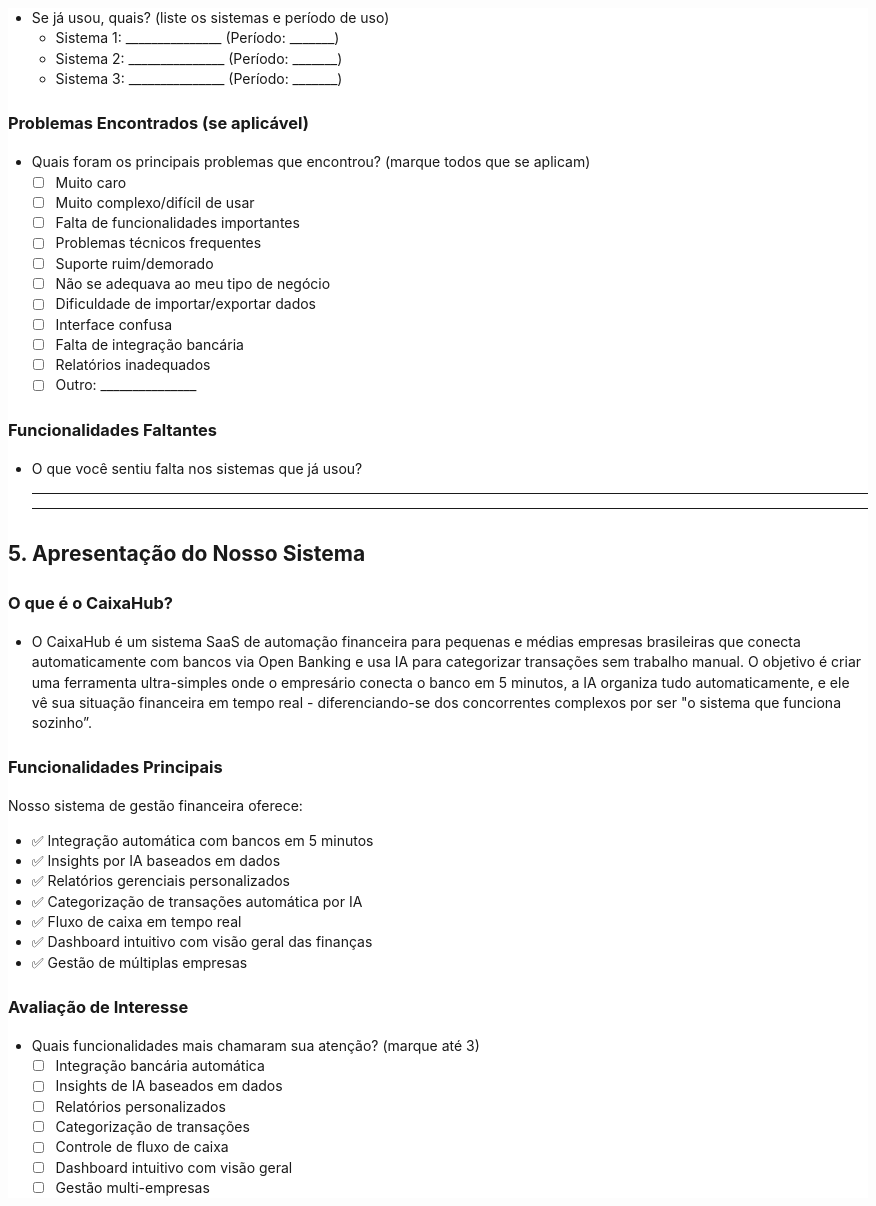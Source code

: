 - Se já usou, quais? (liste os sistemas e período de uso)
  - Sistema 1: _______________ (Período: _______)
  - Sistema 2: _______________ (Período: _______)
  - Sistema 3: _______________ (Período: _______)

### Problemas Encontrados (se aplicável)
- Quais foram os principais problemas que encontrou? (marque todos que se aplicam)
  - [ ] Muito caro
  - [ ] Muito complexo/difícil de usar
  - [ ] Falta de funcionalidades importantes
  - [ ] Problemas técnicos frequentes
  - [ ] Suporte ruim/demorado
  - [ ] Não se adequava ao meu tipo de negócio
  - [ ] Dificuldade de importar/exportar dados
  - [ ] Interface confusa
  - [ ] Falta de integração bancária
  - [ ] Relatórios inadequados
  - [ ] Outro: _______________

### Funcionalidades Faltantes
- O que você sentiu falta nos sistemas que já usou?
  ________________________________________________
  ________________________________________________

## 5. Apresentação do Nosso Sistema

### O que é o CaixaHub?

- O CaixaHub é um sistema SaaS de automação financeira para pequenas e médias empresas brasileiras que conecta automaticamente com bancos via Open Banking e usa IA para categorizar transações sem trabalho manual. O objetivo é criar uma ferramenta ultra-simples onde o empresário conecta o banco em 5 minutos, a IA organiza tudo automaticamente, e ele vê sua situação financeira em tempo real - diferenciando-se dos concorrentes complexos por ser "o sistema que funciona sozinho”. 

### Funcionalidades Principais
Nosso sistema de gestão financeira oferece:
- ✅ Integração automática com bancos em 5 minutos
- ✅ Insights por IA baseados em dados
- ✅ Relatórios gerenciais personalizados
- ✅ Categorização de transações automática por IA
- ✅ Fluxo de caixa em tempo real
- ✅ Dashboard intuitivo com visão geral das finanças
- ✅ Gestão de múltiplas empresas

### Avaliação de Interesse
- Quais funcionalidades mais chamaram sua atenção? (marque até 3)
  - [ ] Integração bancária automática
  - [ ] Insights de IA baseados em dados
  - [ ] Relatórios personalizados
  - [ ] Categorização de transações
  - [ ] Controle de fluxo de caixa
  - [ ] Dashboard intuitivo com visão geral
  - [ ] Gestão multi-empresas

Your task: Set down exactly the lines of the listing above, from the line holding "- [ ] Integração bancária automática" through its last line, with nothing added.

Task output:
  - [ ] Integração bancária automática
  - [ ] Insights de IA baseados em dados
  - [ ] Relatórios personalizados
  - [ ] Categorização de transações
  - [ ] Controle de fluxo de caixa
  - [ ] Dashboard intuitivo com visão geral
  - [ ] Gestão multi-empresas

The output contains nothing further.